The movie contains a wealth of agreeable tunes, beginning and ending with the title song. In between we're afforded "I Still See Elisa," "The First Thing You Know," "Hand Me Down That Can of Beans," "They Call the Wind Maria," "A Million Miles Away Behind the Door," "I Talk to the Trees," "There's a Coach Comin' In," "Shivaree," "The Gospel of No Name City," "Best Things," "Wand'rin' Star," and "Gold Fever." You may not recognize all the titles, but I'd be willing to bet you'd recognize almost all the songs if you heard them. By the way, Rita Gordon is listed as the singing voice of Ms. Seberg, but no names are provided for Marvin or Eastwood. Presumably, they did their own singing. Certainly, Harve Presnell, who sings "They Call the Wind Maria," is an old hand at musicals and pretty much stands out as the best vocalist of the lot.
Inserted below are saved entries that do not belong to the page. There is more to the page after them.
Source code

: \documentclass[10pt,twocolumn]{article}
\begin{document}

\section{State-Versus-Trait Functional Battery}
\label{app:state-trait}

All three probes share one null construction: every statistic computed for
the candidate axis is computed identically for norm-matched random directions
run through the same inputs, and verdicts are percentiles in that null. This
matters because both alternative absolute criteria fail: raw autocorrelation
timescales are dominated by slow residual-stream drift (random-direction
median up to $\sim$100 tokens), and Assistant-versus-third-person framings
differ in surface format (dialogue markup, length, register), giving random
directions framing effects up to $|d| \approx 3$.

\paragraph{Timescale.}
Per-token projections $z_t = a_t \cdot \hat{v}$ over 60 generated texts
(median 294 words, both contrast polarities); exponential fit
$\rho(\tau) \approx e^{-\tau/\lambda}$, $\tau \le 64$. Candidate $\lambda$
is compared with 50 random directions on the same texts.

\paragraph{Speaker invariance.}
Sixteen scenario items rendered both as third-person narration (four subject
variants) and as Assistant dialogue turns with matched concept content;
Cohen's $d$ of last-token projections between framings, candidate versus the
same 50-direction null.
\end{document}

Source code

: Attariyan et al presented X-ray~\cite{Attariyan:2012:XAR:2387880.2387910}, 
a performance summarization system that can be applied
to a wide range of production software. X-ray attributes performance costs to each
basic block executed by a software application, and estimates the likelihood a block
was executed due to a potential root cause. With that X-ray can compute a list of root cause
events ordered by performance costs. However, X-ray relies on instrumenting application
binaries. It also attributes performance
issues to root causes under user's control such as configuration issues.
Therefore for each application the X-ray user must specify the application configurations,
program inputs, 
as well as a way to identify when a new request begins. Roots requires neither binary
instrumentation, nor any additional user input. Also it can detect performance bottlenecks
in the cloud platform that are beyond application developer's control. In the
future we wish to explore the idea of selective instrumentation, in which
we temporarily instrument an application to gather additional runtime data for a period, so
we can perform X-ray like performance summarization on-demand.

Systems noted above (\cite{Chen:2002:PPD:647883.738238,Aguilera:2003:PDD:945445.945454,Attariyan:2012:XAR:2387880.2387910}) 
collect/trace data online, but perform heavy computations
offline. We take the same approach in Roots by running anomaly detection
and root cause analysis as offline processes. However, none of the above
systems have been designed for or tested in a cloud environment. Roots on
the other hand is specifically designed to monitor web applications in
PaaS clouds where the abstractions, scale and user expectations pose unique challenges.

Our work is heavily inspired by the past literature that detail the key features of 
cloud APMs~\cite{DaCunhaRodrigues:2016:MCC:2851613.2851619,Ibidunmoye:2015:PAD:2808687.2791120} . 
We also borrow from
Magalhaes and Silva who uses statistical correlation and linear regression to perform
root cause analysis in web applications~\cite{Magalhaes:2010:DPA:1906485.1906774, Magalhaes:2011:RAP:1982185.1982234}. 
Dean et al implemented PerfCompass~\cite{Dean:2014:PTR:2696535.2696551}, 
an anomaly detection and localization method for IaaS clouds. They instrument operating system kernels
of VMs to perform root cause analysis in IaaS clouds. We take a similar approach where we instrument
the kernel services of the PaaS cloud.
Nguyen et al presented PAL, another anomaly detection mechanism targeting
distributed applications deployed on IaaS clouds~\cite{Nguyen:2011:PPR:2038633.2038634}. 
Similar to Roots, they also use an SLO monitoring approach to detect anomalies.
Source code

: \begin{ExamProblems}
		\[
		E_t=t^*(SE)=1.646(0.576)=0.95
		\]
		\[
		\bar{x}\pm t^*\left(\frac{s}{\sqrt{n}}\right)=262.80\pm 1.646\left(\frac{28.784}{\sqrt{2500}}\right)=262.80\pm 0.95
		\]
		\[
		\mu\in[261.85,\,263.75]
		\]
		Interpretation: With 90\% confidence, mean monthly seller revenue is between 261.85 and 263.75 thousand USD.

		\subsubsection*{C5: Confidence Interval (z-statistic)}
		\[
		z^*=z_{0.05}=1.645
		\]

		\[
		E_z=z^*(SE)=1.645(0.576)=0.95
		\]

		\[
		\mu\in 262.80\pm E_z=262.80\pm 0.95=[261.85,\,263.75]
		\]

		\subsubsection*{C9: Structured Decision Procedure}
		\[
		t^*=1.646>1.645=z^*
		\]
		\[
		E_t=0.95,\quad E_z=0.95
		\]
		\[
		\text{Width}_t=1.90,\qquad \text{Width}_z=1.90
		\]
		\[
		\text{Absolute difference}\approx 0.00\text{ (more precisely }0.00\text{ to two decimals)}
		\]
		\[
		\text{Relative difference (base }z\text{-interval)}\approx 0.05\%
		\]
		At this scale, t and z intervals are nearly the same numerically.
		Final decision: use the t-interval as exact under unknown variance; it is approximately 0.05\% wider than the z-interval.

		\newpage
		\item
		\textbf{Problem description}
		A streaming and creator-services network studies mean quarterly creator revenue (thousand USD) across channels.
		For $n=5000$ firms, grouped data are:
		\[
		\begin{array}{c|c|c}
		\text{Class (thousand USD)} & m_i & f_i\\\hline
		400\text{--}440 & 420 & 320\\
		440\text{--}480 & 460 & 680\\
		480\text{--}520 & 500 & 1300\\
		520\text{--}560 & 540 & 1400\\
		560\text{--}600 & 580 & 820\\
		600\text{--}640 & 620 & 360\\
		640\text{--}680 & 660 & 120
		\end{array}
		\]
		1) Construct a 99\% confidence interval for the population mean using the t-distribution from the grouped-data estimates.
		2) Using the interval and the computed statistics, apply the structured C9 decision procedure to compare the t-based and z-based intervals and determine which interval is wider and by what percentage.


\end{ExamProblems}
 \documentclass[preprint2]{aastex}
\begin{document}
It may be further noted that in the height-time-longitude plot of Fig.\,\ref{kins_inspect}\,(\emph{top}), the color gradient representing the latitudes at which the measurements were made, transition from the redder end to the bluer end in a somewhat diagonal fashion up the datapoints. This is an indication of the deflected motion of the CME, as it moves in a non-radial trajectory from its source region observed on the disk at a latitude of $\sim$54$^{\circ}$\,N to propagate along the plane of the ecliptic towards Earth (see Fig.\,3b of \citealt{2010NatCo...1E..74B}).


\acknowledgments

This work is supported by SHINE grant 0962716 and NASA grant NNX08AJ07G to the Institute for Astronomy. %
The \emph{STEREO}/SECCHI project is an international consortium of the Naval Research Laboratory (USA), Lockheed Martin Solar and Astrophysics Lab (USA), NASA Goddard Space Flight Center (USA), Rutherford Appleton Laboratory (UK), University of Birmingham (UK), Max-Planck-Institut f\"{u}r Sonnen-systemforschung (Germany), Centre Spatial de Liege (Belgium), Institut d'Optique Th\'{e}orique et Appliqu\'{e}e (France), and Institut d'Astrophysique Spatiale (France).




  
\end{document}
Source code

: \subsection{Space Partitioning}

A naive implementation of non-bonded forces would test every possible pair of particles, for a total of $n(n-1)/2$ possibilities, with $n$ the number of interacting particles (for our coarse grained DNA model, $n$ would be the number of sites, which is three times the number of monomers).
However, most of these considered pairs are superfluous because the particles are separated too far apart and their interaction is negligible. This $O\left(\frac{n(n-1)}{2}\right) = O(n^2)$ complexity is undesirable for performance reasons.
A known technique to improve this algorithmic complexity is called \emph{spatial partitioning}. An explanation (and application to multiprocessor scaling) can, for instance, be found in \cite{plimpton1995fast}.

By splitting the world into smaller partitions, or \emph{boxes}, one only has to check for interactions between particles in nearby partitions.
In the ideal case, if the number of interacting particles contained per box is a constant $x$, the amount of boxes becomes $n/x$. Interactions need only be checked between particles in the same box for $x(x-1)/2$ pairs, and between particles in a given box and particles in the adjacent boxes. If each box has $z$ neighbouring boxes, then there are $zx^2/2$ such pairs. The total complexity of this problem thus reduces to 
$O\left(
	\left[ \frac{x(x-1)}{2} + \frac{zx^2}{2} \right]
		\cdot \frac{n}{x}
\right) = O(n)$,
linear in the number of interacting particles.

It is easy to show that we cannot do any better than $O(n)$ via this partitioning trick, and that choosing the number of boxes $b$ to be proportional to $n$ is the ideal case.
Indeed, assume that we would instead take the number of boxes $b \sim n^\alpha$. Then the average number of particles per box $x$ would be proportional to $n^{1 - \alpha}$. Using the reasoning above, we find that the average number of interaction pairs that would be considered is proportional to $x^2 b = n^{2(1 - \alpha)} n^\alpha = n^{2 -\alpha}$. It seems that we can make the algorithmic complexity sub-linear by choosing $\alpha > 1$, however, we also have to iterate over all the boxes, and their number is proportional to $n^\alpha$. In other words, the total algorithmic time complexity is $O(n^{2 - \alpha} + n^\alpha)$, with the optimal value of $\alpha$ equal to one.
The film is mostly entertaining, but it has a hard time keeping up the tempo of the action and the quality of the songs after its first forty minutes or so. In fact, at over two-and-a-half hours, a product of the Broadway stage, it's probably too long for a good many of today's moviegoers, who aren't used to folks in a movie spontaneously bursting out into song every few minutes, anyway. The plot affords no strong, compelling central conflict, excepting the love triangle, and is little more than a flimsy excuse for hanging the songs onto. But the film's good-naturedness is easy to take. One of the movie's typical exchanges, for example, is between a churchgoing farmer's wife and Rumson: "You should read the Bible, Mr. Rumson." "I have read the Bible, Mrs. Fenty." "Didn't that discourage you about drinking?" "No, but it sure killed my appetite for reading."
Video:
Paramount do their usual topflight job transferring the picture to the home screen. The image comes across in a wide 2.13:1 ratio, with ravishingly natural, realistic colors, and clear, sharp detail. The Sierra-Nevada Mountains alone are worth seeing in widescreen.
Audio:
The Dolby Digital 5.1 audio is equally impressive, very wide ranging in frequency and dynamics, with some stupendously deep bass, and good surround ambiance in the musical numbers. It is perhaps a tad bright and edgy in the mid treble, but the ear soon adjusts.
Extras:
Unfortunately, Paramount offer little in the way of extras. There are English and French spoken languages, English subtitles for the hearing impaired, a scant eighteen scene selections, and a theatrical trailer. Not even the songs are indexed, an oversight for which someone at Paramount should be held accountable.
Parting Thoughts:
"Paint Your Wagon" is a big, old-fashioned musical that came along in 1969, toward the tail end of Hollywood's golden age of big, old-fashioned musicals. With its surplus of good, hummable tunes, its breezy dialogue and characterizations, its beautiful location shots, and its excellent DVD transfer, the movie provides enjoyable, if sometimes mildly risqué, family entertainment.